20 novembre 2010 -Avvenire
Il direttore risponde
Io amico di Eluana vi dico
Caro direttore, dopo una lunga riflessione ho deciso di scriverle in merito alla trasmissione "Vieni via con me" di lunedì sera, con particolare riferimento al modo in cui sono stati trattati i casi Englaro e Welby. Per me non è semplice prendere posizione sull’argomento, dato che sono uno degli amici le cui parole in ricordo di Eluana sono state lette da Fazio in trasmissione, prima dell’intervento di Beppino Englaro. Ed è ancora più difficile scriverle, perché la vicenda di Eluana riapre ogni volta in me una ferita personale, dato che io per primo, pur essendo suo amico, l’ho abbandonata al suo destino, considerandola praticamente già morta, nonostante lei fosse viva, in un letto d’ospedale.
Ciò nonostante Eluana, che mi considerava un vero amico, non mi ha lasciato andare e mi ha voluto coinvolgere di nuovo nella sua vicenda tramite la determinazione del padre, che in tutti questi anni mi ha costantemente cercato e coinvolto, in ogni passaggio della sua battaglia personale. Devo dire grazie per questo a Beppino, per il quale provo affetto e stima, pur non condividendo i principi né il tragico esito che ha voluto dare alla sua battaglia. Proprio questo è il punto: per me il "caso" Eluana è prima di tutto una immane tragedia che colpisce una giovane donna e la sua famiglia; quando se ne parla non si dovrebbe mai perdere di vista il fatto che questa è la realtà, al di là di opinioni ed ideologie.
È sulla base di questo presupposto che in tutti questi anni io, cattolico praticante, mi sono confrontato sulla vicenda con Beppino. È stato un confronto aperto, senza pregiudizi, senza che nessuno dei due facesse riferimento a qualsiasi vessillo ideologico: lui, un padre immerso in una tragedia inconcepibile che perseguiva in perfetta buona fede quello che riteneva essere il bene per la figlia; io, un amico che non voleva più scappare da una vicenda che aveva percepito come più grande di lui e che cercava di stargli vicino nell’unico modo che riteneva possibile, cioè la presenza ed il confronto delle idee.

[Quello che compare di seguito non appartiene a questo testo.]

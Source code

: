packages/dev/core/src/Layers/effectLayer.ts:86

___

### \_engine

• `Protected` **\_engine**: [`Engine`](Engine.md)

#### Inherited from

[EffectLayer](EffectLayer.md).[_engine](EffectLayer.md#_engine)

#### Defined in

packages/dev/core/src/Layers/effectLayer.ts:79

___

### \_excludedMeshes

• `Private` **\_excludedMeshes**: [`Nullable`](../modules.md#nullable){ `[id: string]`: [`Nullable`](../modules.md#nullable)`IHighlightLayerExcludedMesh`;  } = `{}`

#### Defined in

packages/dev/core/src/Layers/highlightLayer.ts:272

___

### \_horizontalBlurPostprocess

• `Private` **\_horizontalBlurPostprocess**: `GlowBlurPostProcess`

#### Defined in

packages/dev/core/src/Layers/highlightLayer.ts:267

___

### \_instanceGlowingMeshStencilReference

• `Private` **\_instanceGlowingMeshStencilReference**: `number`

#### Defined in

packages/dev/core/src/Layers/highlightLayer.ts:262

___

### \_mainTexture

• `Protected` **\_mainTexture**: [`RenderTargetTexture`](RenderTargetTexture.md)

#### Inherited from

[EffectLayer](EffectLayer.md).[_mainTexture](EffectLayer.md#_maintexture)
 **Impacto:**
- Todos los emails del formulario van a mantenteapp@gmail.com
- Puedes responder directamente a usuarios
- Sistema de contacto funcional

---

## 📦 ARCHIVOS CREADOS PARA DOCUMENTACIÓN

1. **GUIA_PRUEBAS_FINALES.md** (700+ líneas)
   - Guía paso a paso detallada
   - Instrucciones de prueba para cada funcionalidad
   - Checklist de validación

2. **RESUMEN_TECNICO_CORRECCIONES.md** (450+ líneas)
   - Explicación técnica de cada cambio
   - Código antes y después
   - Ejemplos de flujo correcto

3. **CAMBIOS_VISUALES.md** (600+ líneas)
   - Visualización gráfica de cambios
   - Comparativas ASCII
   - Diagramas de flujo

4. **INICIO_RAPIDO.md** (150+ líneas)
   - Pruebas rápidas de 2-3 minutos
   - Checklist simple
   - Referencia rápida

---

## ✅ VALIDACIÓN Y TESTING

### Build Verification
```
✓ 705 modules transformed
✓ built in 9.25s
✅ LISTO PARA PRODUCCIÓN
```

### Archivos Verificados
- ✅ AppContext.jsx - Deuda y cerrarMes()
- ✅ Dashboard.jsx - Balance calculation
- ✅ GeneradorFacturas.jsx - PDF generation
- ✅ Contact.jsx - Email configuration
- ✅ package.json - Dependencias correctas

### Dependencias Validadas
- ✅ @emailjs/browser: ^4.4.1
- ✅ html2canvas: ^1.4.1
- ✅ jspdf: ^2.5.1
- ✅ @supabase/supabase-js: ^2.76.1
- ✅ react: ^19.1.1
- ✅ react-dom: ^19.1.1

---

In tutto questo periodo, discutendo con lui, ho spesso seguito il suo pensiero, approfondendo e verificando tutte le sue argomentazioni senza mai oppormi aprioristicamente; ma la domanda fondamentale che continuavo a pormi era: ma questa è vita? Alla fine io ho risposto alla domanda. Perché nel momento in cui è uscita la sentenza della Cassazione ho definitivamente smesso i panni della persona che può stare a destra o a sinistra, può essere cattolico o no e mi sono detto: ma tu lo faresti veramente? E la risposta è stata: no. Io non riuscirei mai a fare questa cosa. Perché dentro, nel profondo di me stesso, sentivo che quella vita, anche ad livello così minimo di coscienza, era comunque una vita, una cosa misteriosa che non mi sarei mai sentito di sopprimere.
Questa mia posizione non è emersa da idee astratte o da suggestioni ideologiche, ma dal confronto con chi la pensava diversamente e dal giudizio sulla realtà che mi stava di fronte; quella realtà nella quale lo stesso Beppino mi aveva voluto immergere. È per questo che alla fine mi sono determinato a scriverle.

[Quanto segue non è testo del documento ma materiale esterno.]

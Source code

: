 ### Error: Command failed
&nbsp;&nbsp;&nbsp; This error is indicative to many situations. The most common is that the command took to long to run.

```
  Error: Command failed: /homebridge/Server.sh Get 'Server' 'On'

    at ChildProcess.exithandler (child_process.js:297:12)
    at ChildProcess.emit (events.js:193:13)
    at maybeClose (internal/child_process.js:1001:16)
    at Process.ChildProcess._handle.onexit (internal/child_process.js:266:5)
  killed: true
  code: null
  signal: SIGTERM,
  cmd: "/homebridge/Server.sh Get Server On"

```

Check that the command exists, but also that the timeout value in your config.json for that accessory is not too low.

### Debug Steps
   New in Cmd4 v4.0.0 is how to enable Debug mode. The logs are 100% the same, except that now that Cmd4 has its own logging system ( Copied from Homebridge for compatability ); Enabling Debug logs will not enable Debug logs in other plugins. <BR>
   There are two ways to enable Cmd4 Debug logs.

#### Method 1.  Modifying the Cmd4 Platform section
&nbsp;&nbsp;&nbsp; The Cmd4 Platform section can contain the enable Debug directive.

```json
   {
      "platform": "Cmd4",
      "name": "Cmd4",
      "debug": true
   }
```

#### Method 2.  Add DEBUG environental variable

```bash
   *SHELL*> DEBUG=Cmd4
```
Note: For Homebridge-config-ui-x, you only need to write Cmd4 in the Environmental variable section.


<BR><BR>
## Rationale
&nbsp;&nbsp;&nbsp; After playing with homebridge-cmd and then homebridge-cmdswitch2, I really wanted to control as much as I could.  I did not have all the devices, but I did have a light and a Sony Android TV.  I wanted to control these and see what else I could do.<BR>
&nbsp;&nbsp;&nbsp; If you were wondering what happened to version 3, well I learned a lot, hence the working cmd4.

Ero a conoscenza di come sarebbe stato trattato in trasmissione il caso di Eluana ed avevo comunque accettato di ricordarla ancora una volta con le mie parole, ma mai mi sarei aspettato un monologo come quello di Saviano su Welby.

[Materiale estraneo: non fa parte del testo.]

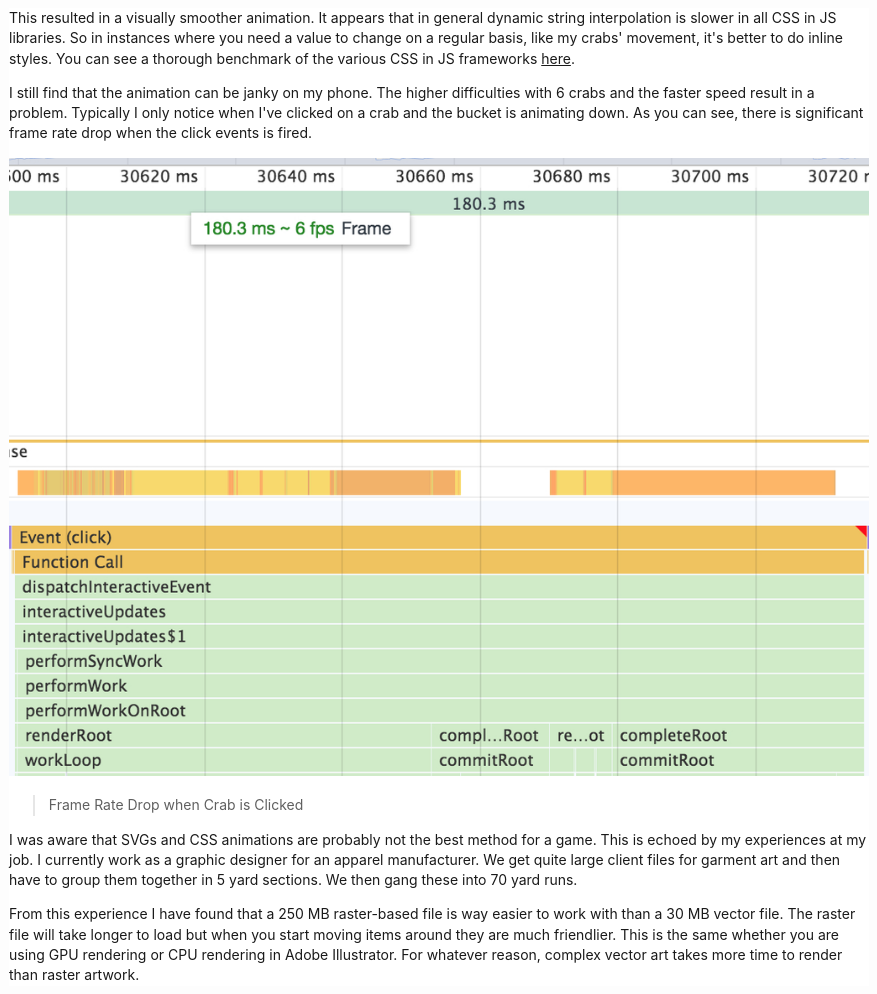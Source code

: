 This resulted in a visually smoother animation. It appears that in general dynamic string interpolation is slower in all CSS in JS libraries. So in instances where you need a value to change on a regular basis, like my crabs' movement, it's better to do inline styles. You can see a thorough benchmark of the various CSS in JS frameworks [here](https://github.com/A-gambit/CSS-IN-JS-Benchmarks/blob/master/RESULT.md).

I still find that the animation can be janky on my phone. The higher difficulties with 6 crabs and the faster speed result in a problem. Typically I only notice when I've clicked on a crab and the bucket is animating down. As you can see, there is significant frame rate drop when the click events is fired.

![Frame Rate Drop when Crab is Clicked](./article-resources/imgs/click-frame-rate-drop.jpg "Frame Rate Drop when Crab is Clicked")
> Frame Rate Drop when Crab is Clicked

I was aware that SVGs and CSS animations are probably not the best method for a game. This is echoed by my experiences at my job. I currently work as a graphic designer for an apparel manufacturer. We get quite large client files for garment art and then have to group them together in 5 yard sections. We then gang these into 70 yard runs.

From this experience I have found that a 250 MB raster-based file is way easier to work with than a 30 MB vector file. The raster file will take longer to load but when you start moving items around they are much friendlier. This is the same whether you are using GPU rendering or CPU rendering in Adobe Illustrator. For whatever reason, complex vector art takes more time to render than raster artwork.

Mi è sembrato un vero e proprio attacco alla Chiesa, ideologico quanto ingiustificato e, in ultima analisi, neanche particolarmente suggestivo o raffinato sotto il profilo retorico. In particolare l’argomento secondo cui il funerale cattolico è stato concesso a dittatori e mafiosi e negato a Welby, oltre ad offendermi come cattolico, è apparso come una semplificazione brutale ed intellettualmente disonesta. Si tratta di una posizione che nasce da un pregiudizio e certamente non tiene conto della realtà: esattamente l’opposto del modo in cui, almeno secondo me, le vicende più importanti nella nostra vita dovrebbero essere trattate.
Nicola Brenna
I lettori si saranno resi conto, leggendola, di quanto intensa e preziosa sia la sua testimonianza, caro avvocato Brenna.Io e i miei colleghi, che da tempo conosciamo e abbiamo sempre rispettato i suoi sentimenti e il suo riserbo, vogliamo solo sottolinearne la luminosa e illuminante straordinarietà. Grazie.